I examined the Mp3/ID3 in the smart hex editor SynalyzeIt, with its automatically detected grammar-template for (parsing) Mp3, which here also includes ID3 (template).

In fact I gave it four variants: one written from Mp3Tag, one from Jaikoz, one from MusicBrainz Picard, one from Foobar2000, one from Kid3 (macOS version)

SynalyzeIt’s MP3/ID3 grammar-template (whether or not it is perfectly defined!) “preferred” the Jaikoz variant. But how could it be that three apps could be “wrong” in the same way? Or is the grammar-template based on some assumption also made by Jaikoz?

For Jaikoz (mac) and Kid3 (latter with its default text encoding) it reported:

  • (No errors)
  • TLAN value-string: Encoding: [ISO-8859-1: 0]

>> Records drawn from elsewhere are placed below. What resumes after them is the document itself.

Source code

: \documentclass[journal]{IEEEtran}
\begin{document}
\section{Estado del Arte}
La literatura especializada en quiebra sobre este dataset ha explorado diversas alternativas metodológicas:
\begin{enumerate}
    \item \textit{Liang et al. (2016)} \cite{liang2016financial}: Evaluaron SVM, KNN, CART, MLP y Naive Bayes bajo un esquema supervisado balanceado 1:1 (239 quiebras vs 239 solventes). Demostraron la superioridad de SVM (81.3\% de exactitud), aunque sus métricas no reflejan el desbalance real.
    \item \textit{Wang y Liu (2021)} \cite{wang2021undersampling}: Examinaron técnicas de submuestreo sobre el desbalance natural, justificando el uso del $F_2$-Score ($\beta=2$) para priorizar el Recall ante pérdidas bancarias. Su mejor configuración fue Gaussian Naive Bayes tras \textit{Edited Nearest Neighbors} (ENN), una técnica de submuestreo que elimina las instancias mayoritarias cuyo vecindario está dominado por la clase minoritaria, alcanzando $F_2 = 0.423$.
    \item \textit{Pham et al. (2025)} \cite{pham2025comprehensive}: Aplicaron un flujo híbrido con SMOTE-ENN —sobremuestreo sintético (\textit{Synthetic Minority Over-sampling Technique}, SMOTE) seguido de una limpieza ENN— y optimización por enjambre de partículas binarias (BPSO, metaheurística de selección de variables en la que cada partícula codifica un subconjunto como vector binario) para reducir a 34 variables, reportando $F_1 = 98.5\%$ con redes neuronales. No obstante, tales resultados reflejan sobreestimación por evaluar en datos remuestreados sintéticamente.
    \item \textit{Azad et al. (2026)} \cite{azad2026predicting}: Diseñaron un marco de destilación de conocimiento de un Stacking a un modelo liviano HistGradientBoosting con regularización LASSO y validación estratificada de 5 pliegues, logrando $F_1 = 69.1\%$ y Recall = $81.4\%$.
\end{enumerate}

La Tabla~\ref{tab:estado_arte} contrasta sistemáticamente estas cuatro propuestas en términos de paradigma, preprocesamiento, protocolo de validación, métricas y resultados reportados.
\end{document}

For Mp3Tag and Picard and Foobar2000 and for Kid3 (latter with text encoding set to UTF-16), it reported:

  • error: “String size set to zero” - skip element ‘Text’
  • TLAN value-string: Encoding: UNICODE-1

Hi, okay so the ID3c23 spec is as follows, each field is called a frame, and each frame has a 10 byte frame header consisting of:

4 Bytes:Frame Identifier
4 Bytes:Length of Frame (not including length of header)
2 Bytes:Flags 

Then you have the frame body for a Langugae frame this consists of

1 Byte:Text Encoding
3 Chars:3 Character Country Code

So in your example you have:

4 Bytes:TLAN
4 Bytes:0xb (11)
2 Bytes:0

1 Byte: 1 (means UTF-16
8 bytes:ff fe 66 00 72 00 61 00

So the problem is the frame says its contents are 11 bytes long, but its frame body actually only seems to be 9 bytes. Now I’m not clear because this is the only frame is this one if the frame body is only 9 bytes and the frame header is wrong, or if the frame body is actually 11 bytes and contains two unneccessary null bytes at the end. But either way is wrong because those two addtional bytes (one char once converted to char from bytes) mean that we don’t get match to a language because we are looking for fra\0 rather than fra

If I edit the mp3 file so that the length of frame it set to 0x09 rather than 0x0b it works fine

If I modify my Jaikoz code to search for ‘\0’ chars and remove and then lookup language it also works, but I shouldnt have to do this, this is a bug in Mp3tag

The specification has always been at https://id3.org/ but unfortunately this does not appear to be working at the moment.

It would not be such a problem for general text fields because not matching value to a list and therefore because null chars not visible you would not see problem, so more problematic for Language field.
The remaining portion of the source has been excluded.